切断可能な結合基とは、細胞外では十分に安定であるが、標的細胞内に入ると切断され、リンカーが結び付けている2つの部分を放出する基のことである。好ましい実施形態では、切断可能な結合基は、対象の血液中、または第2の参照条件(例えば、血液中もしくは血清中に見られる条件を模倣するかもしくはそのような条件に相当するように選択することができる)下よりも少なくとも10倍以上、好ましくは少なくとも100倍以上速く、標的細胞内または第1の参照条件(例えば、細胞内条件を模倣かもしくはそのような条件に相当するように選択することができる)下で分解される。

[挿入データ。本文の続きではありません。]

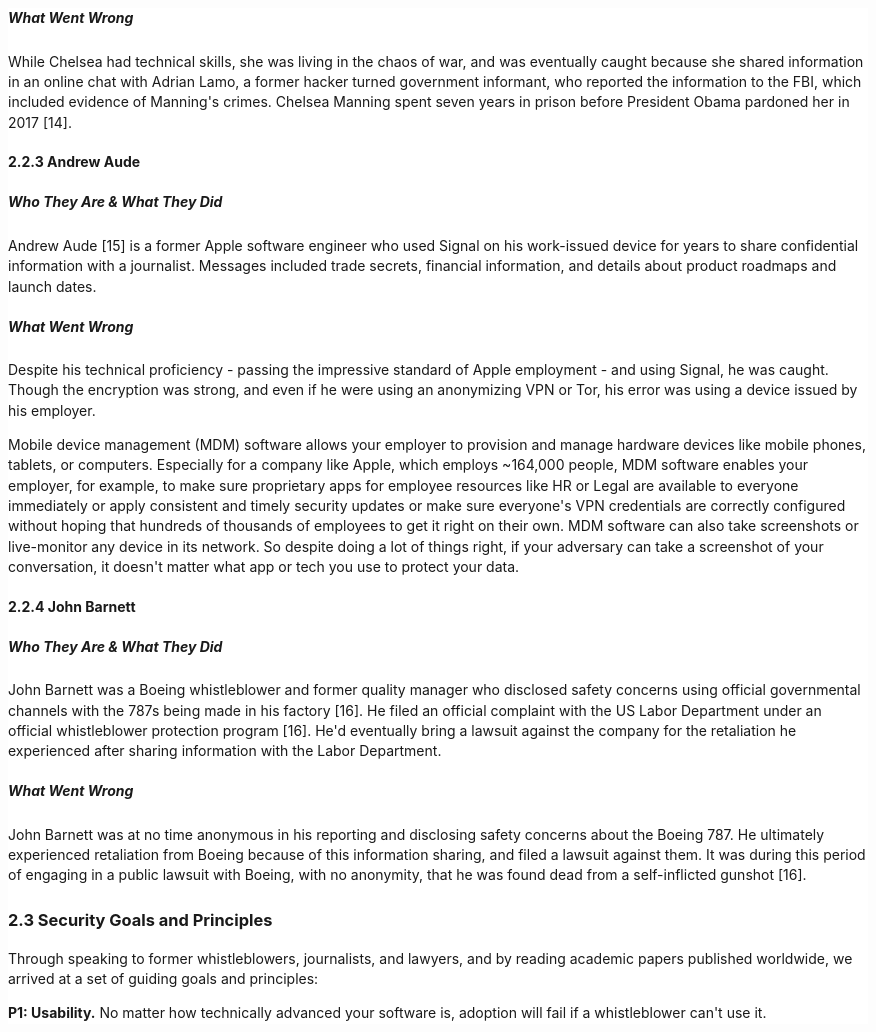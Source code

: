 ##### What Went Wrong

While Chelsea had technical skills, she was living in the chaos of war, and was eventually caught because she shared information in an online chat with Adrian Lamo, a former hacker turned government informant, who reported the information to the FBI, which included evidence of Manning's crimes. Chelsea Manning spent seven years in prison before President Obama pardoned her in 2017 [14].

#### 2.2.3 Andrew Aude

##### Who They Are & What They Did

Andrew Aude [15] is a former Apple software engineer who used Signal on his work-issued device for years to share confidential information with a journalist. Messages included trade secrets, financial information, and details about product roadmaps and launch dates. 

##### What Went Wrong

Despite his technical proficiency - passing the impressive standard of Apple employment - and using Signal, he was caught. Though the encryption was strong, and even if he were using an anonymizing VPN or Tor, his error was using a device issued by his employer.

Mobile device management (MDM) software allows your employer to provision and manage hardware devices like mobile phones, tablets, or computers. Especially for a company like Apple, which employs ~164,000 people, MDM software enables your employer, for example, to make sure proprietary apps for employee resources like HR or Legal are available to everyone immediately or apply consistent and timely security updates or make sure everyone's VPN credentials are correctly configured without hoping that hundreds of thousands of employees to get it right on their own. MDM software can also take screenshots or live-monitor any device in its network. So despite doing a lot of things right, if your adversary can take a screenshot of your conversation, it doesn't matter what app or tech you use to protect your data.

#### 2.2.4 John Barnett

##### Who They Are & What They Did

John Barnett was a Boeing whistleblower and former quality manager who disclosed safety concerns using official governmental channels with the 787s being made in his factory [16]. He filed an official complaint with the US Labor Department under an official whistleblower protection program [16]. He'd eventually bring a lawsuit against the company for the retaliation he experienced after sharing information with the Labor Department.

##### What Went Wrong

John Barnett was at no time anonymous in his reporting and disclosing safety concerns about the Boeing 787. He ultimately experienced retaliation from Boeing because of this information sharing, and filed a lawsuit against them. It was during this period of engaging in a public lawsuit with Boeing, with no anonymity, that he was found dead from a self-inflicted gunshot [16].

### 2.3 Security Goals and Principles
Through speaking to former whistleblowers, journalists, and lawyers, and by reading academic papers published worldwide, we arrived at a set of guiding goals and principles:

**P1: Usability.** No matter how technically advanced your software is, adoption will fail if a whistleblower can't use it.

切断可能な結合基の1つの部類は、還元または酸化によって切断されるレドックス切断可能な結合基である。還元切断可能な結合基の例は、ジスルフィド結合基(−S−S−)である。候補となる切断可能な結合基が、好適で「還元切断可能な結合基」であるかどうか、または例えば、特定のiRNA部分および特定のターゲッティング剤とともに使用するのに好適であるかどうかを明らかにするために、本明細書に記載の方法に目を向けることができる。例えば、候補は、ジチオスレイトール(DTT)、または細胞(例えば、標的細胞)で観察される切断の速度を模倣する、当該技術分野で公知の試薬を用いる他の還元剤とともにインキュベートすることによって評価することができる。候補は、血液条件または血清条件を模倣するように選択される条件下で評価することもできる。好ましい実施形態では、候補化合物は、血液中で多くても10%切断される。好ましい実施形態では、有用な候補化合物は、血液(または細胞外条件を模倣するように選択されたインビトロ条件下)と比較したとき、少なくとも2倍、4倍、10倍または100倍速く、細胞内で(または細胞内条件を模倣するように選択されたインビトロ条件下)分解される。候補化合物の切断の速度を、細胞内媒体を模倣するように選択された条件下で、標準的な酵素動力学アッセイを用いて測定し、細胞外媒体を模倣するように選択された条件と比較することができる。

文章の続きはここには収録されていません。